Nach wilden Jahren hat sich das russische Eishockey 2008 in der KHL organisiert. Sie ist nach der nordamerikanischen National Hockey League (NHL) die zweitwichtigste Liga der Welt, in vielen Bereichen ähnlich strukturiert und mit 27 Teams fast so gross wie die NHL (31 Teams).
Auch das grosse Vorbild NHL zieht es ja nach Europa und in die Schweiz. Die NHL hatte in den 1990er-Jahren mit Guido Tognoni sogar vorübergehend einen Europa-Direktor. Mit Büro in Zürich. Die NHL trägt inzwischen zu Beginn der Saison offizielle Punktspiele in Europa aus und New Jersey hat soeben in Bern eine Saisonvorbereitungspartie gegen den SCB bestritten. Diesem Muster folgt die KHL mit zwei Meisterschafts-Partien in Zürich.

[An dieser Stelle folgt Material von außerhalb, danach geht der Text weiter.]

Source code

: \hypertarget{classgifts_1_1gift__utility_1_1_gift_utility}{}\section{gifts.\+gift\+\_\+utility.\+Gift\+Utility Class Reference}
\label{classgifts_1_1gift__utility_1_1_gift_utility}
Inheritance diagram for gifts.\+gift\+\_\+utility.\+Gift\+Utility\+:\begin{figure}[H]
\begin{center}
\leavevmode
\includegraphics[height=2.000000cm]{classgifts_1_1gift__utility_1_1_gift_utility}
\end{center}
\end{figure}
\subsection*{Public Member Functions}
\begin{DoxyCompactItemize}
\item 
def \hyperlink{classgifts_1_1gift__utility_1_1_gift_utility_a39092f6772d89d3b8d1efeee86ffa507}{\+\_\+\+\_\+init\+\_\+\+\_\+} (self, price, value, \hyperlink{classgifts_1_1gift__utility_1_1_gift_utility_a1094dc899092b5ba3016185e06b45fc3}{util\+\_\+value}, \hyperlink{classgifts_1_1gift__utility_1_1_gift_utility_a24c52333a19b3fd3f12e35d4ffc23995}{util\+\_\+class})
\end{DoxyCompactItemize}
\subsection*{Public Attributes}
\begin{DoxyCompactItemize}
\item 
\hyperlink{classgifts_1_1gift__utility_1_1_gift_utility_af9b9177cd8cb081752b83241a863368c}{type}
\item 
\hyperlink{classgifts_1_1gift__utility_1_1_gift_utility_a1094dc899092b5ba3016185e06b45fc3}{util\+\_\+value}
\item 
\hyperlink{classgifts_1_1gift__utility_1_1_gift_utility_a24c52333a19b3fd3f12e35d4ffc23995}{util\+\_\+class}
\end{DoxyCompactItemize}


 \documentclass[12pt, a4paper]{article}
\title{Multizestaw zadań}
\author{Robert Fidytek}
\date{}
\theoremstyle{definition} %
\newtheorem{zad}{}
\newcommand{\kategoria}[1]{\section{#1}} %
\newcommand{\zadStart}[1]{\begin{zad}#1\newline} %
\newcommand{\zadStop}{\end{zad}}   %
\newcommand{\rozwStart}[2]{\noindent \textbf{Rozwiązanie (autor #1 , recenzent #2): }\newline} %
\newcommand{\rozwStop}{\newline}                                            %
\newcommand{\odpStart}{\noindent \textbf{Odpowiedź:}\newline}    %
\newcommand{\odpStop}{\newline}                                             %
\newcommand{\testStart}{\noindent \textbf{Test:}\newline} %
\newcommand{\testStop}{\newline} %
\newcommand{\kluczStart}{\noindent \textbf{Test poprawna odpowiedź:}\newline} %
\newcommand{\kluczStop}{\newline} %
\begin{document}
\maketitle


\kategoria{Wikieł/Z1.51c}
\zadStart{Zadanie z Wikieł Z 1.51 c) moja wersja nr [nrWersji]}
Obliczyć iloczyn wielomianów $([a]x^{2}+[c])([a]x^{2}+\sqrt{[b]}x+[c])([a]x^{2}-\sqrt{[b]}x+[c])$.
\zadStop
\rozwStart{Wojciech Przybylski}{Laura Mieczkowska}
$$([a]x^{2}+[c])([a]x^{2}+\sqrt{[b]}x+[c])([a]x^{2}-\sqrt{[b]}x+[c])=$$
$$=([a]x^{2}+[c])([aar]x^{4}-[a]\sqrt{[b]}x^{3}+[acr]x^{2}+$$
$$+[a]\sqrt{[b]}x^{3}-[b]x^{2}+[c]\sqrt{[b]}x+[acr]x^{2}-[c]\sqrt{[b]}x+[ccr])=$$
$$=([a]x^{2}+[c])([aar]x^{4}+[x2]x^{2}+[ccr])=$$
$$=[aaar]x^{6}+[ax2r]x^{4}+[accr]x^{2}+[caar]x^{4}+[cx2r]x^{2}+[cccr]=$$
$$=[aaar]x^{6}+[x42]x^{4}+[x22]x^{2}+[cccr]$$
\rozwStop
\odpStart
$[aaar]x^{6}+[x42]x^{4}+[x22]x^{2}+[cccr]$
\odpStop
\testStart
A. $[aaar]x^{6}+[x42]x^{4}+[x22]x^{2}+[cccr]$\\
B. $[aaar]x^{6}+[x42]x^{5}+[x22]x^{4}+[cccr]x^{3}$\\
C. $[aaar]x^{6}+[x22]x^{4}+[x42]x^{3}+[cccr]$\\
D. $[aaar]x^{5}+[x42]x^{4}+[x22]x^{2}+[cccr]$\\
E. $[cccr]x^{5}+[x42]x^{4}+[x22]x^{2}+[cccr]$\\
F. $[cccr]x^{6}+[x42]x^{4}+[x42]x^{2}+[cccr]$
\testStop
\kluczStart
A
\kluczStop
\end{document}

Das russische Hockey pflegt gute Beziehungen zur Schweiz. Die Trainerlegende Wladimir Jursinow hat ihren Wohnsitz ebenso in der Schweiz wie die einstigen Weltstars Slawa Bykow und Andrej Chomutow. Und wenn Zar Wladimir Putin Rat in Hockeydingen braucht, wendet er sich gerne vertrauensvoll an unseren René Fasel, den Präsidenten des Internationalen Eishockey-Verbandes (IIHF). KHL-Teams sind ein Teil der Spengler-Cup-Kultur geworden und zwei KHL-Teams haben bereits einmal vor dem Turnier in Davos ein offizielles KHL-Punktespiel ausgetragen.
Und doch ist Russland weit weg. Kein KHL-Team hat sich der Alliance of European Hockey Clubs (E.H.C.) angeschlossen. Rund 80 Klubs aus mehr als zehn Ländern haben sich zu dieser Interessengemeinschaft zusammengefunden. Sie hat nichts mit der Champions Hockey League zu tun und zum Ziel, die Interessen der Profiligen beim internationalen Verband (IIHF) einzubringen. Präsidiert wird sie von SCB-Manager Marc Lüthi. Er sagt: «Die KHL-Teams wären durchaus willkommen und wir pflegen Kontakte zur KHL.» Aber mehr halt nicht.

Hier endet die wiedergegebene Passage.